Para afrontar un envite semejante, Iglesias debió tomar la precaución de deslindar un territorio estratégico autónomo durante la campaña electoral. Pero se desprotegió al garantizar por adelantado que votar a Podemos aseguraba tanto el Gobierno de Sánchez como votar al PSOE. Con ello, quizás inhibió en parte el voto útil a su rival, pero firmó una letra al portador que lo dejó sin coartada para la fase posterior.
Con todo, la más decisiva ventaja diferencial en ese pulso es el disímil control que cada uno tiene de su organización. A día de hoy, Pedro Sánchez puede hacer lo que se le antoje sin que en el PSOE se mueva una mosca. Es asombroso comprobar cómo la dirigencia socialista, incluida la más histórica, ha deglutido y digerido cosas que hace muy poco tiempo le parecían inasumibles. Por ejemplo, compartir Gobierno con un partido populista que formalmente respeta la Constitución pero habita ideológicamente fuera de ella, o considerar que es más natural apoyarse en partidos secesionistas que buscar el consenso con la derecha constitucional.
Hoy se constata que la hegemonía del sanchismo en el PSOE no es solo orgánica sino también intelectual. El triunfo electoral la ha afianzado aún más. El PSOE de Sánchez es el nuevo partido alfa de la política española y Pedro su único caporal, amo y señor indiscutido de vidas, haciendas y conciencias.
Hoy se constata que la hegemonía del sanchismo en el PSOE no es solo orgánica sino también intelectual
A Iglesias le sucede exactamente lo contrario. La consistencia de su partido pende de un hilo. No solo se cuestiona su liderazgo, además se discute su estrategia. Las confluencias se dispersaron, el núcleo fundacional está en Siberia, Errejón lo desafía desde fuera, más de un millón de sus votantes ya se han pasado al PSOE. Esa organización no está en condiciones de resistir un órdago a la grande que la ponga al borde del precipicio sin quebrarse por dentro. Ante el ‘horror vacui’ de una situación límite, Sánchez solo tendría que mirar fijamente a su rival y esperar. La amenaza principal para Iglesias, por el contrario, vendría de su retaguardia.

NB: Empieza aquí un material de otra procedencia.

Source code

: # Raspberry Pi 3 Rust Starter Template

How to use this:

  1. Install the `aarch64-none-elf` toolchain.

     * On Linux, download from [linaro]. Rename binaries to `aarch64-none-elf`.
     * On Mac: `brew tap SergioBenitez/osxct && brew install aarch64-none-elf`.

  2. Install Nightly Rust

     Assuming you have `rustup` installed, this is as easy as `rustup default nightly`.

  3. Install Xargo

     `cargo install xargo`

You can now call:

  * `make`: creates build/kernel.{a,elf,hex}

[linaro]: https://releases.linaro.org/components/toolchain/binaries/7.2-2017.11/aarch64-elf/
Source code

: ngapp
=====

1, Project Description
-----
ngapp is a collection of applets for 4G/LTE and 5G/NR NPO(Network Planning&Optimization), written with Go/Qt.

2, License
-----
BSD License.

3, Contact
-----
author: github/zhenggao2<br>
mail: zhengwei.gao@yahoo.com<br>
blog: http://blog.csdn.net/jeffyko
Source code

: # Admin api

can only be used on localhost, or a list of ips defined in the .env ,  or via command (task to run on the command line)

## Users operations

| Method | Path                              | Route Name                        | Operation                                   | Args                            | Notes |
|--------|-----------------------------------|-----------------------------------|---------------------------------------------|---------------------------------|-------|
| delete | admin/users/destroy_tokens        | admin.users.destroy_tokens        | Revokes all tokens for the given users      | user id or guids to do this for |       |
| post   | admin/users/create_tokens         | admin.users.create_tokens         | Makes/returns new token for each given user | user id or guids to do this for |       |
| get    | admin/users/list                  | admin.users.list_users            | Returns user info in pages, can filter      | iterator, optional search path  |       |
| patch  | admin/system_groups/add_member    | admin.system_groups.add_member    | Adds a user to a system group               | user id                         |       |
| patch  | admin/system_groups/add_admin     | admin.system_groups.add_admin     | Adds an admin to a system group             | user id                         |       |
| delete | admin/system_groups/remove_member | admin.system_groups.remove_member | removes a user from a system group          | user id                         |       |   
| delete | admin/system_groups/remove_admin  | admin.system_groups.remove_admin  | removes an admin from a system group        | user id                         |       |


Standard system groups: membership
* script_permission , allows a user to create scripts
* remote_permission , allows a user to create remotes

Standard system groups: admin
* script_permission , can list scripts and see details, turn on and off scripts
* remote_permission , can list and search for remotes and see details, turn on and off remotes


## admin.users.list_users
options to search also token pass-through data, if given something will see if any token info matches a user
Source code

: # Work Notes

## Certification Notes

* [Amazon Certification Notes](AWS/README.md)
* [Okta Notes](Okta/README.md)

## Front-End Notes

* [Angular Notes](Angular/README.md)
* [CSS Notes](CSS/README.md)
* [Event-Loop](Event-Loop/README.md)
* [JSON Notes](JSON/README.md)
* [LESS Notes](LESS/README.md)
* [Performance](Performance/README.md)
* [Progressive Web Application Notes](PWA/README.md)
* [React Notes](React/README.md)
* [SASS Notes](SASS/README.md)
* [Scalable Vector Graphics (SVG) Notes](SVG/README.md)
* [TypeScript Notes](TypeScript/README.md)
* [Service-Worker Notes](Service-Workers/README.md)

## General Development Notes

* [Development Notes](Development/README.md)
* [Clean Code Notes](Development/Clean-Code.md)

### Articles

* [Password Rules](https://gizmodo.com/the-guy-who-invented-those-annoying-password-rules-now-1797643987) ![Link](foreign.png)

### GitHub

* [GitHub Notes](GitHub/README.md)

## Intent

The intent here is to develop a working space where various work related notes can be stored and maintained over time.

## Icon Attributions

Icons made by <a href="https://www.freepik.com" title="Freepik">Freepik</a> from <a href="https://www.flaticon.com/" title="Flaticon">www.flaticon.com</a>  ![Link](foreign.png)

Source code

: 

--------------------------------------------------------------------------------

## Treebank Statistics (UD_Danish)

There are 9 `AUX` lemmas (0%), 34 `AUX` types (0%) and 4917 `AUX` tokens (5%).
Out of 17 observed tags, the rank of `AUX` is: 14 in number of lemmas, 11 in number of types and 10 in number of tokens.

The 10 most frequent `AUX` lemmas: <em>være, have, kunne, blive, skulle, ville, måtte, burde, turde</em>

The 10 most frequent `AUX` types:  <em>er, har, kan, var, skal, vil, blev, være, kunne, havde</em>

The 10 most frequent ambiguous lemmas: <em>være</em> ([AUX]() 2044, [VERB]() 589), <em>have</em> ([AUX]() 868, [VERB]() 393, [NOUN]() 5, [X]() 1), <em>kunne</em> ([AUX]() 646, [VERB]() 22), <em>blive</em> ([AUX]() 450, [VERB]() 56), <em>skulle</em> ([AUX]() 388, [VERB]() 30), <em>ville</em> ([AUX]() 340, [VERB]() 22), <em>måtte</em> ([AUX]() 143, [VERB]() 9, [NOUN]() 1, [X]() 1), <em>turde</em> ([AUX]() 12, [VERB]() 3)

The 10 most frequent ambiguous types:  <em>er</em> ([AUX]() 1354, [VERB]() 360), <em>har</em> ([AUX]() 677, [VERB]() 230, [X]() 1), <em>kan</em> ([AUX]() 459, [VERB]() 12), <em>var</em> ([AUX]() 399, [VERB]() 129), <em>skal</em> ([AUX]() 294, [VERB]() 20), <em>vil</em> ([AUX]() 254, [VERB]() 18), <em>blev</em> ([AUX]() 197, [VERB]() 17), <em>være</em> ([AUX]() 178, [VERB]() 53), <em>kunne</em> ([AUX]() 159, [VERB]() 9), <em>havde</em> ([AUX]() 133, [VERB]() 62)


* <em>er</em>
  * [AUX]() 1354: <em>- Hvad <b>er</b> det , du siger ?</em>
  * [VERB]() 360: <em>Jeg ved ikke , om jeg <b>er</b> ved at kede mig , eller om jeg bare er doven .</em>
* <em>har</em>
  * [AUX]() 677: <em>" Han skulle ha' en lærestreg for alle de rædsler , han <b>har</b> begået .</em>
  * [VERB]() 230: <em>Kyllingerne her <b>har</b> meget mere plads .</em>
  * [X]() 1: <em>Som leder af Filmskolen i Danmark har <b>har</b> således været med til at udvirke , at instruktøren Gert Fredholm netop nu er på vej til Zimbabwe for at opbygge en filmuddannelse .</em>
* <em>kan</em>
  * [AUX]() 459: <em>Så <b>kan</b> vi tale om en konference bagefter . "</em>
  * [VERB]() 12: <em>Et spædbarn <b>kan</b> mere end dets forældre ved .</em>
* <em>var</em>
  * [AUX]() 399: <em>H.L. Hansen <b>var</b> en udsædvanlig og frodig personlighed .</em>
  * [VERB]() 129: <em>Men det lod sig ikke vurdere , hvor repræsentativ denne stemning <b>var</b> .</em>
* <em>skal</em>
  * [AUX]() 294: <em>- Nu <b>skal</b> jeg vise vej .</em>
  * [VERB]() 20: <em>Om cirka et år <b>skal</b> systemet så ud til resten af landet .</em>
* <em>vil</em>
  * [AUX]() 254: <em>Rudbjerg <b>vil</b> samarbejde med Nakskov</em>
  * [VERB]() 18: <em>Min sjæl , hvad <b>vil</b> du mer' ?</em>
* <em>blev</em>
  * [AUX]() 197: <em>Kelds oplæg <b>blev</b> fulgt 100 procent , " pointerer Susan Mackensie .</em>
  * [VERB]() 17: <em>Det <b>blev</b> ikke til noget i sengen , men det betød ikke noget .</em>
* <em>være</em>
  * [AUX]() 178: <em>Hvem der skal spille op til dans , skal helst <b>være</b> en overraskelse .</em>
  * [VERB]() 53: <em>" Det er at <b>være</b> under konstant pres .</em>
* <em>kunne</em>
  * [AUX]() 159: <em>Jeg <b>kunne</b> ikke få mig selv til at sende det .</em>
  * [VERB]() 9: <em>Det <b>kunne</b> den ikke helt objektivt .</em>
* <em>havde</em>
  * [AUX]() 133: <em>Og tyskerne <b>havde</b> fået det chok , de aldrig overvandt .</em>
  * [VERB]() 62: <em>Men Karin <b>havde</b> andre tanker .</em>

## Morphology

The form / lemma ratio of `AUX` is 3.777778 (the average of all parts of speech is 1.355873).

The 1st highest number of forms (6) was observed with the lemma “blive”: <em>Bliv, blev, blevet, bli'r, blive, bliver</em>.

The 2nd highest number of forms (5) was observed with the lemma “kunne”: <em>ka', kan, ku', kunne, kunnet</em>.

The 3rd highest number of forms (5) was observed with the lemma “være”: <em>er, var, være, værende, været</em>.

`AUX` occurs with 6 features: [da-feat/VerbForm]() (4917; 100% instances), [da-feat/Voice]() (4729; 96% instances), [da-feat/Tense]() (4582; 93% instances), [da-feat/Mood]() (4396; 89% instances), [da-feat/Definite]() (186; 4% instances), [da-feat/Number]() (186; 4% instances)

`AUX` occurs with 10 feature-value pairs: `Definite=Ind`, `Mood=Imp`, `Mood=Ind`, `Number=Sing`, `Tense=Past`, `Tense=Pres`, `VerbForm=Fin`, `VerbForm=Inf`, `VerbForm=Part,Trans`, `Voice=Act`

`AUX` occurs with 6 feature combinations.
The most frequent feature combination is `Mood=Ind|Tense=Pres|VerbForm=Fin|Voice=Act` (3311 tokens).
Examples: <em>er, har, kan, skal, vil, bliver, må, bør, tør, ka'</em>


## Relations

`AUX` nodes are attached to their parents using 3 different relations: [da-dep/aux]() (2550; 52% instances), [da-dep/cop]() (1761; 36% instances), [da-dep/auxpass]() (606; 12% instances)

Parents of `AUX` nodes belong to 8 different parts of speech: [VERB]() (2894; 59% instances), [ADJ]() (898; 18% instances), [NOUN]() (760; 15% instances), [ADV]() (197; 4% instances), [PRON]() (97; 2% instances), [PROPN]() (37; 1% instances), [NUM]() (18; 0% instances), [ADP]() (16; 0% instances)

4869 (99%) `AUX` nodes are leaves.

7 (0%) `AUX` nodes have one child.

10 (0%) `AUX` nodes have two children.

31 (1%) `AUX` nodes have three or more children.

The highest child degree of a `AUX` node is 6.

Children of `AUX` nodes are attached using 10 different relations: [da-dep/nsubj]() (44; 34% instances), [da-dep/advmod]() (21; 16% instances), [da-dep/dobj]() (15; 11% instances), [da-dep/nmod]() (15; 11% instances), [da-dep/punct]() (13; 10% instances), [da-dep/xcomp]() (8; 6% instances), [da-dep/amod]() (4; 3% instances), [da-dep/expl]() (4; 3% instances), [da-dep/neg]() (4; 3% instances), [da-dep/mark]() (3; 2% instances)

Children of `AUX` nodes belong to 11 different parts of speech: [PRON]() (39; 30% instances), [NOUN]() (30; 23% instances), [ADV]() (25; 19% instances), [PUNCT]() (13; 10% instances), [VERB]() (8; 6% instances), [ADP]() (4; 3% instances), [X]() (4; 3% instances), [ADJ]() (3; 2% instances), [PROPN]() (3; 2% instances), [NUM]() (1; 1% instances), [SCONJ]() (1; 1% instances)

En el pulso político que se avecina en la izquierda, la posición de fuerza de Iglesias es vistosa, pero engañosa. En realidad, como cantaba Alberto Cortez, Pedro Sánchez tiene la sartén por el mango y el mango también. Solo se alteraría la situación si, tras las elecciones del 26 de mayo, una legión de posibles alcaldías y gobiernos autonómicos del PSOE dependieran de Podemos. Ello no haría la mano de Iglesias automáticamente ganadora, pero mejoraría sus cartas y aumentaría para Sánchez el peligro del órdago.
Claro que todo esto son juegos florales en contraste con la merienda de negros en que se ha convertido la derecha española. El tumulto ha cambiado de campo, y solo faltan 20 días para esta extraña semifinal que se juega después de la final.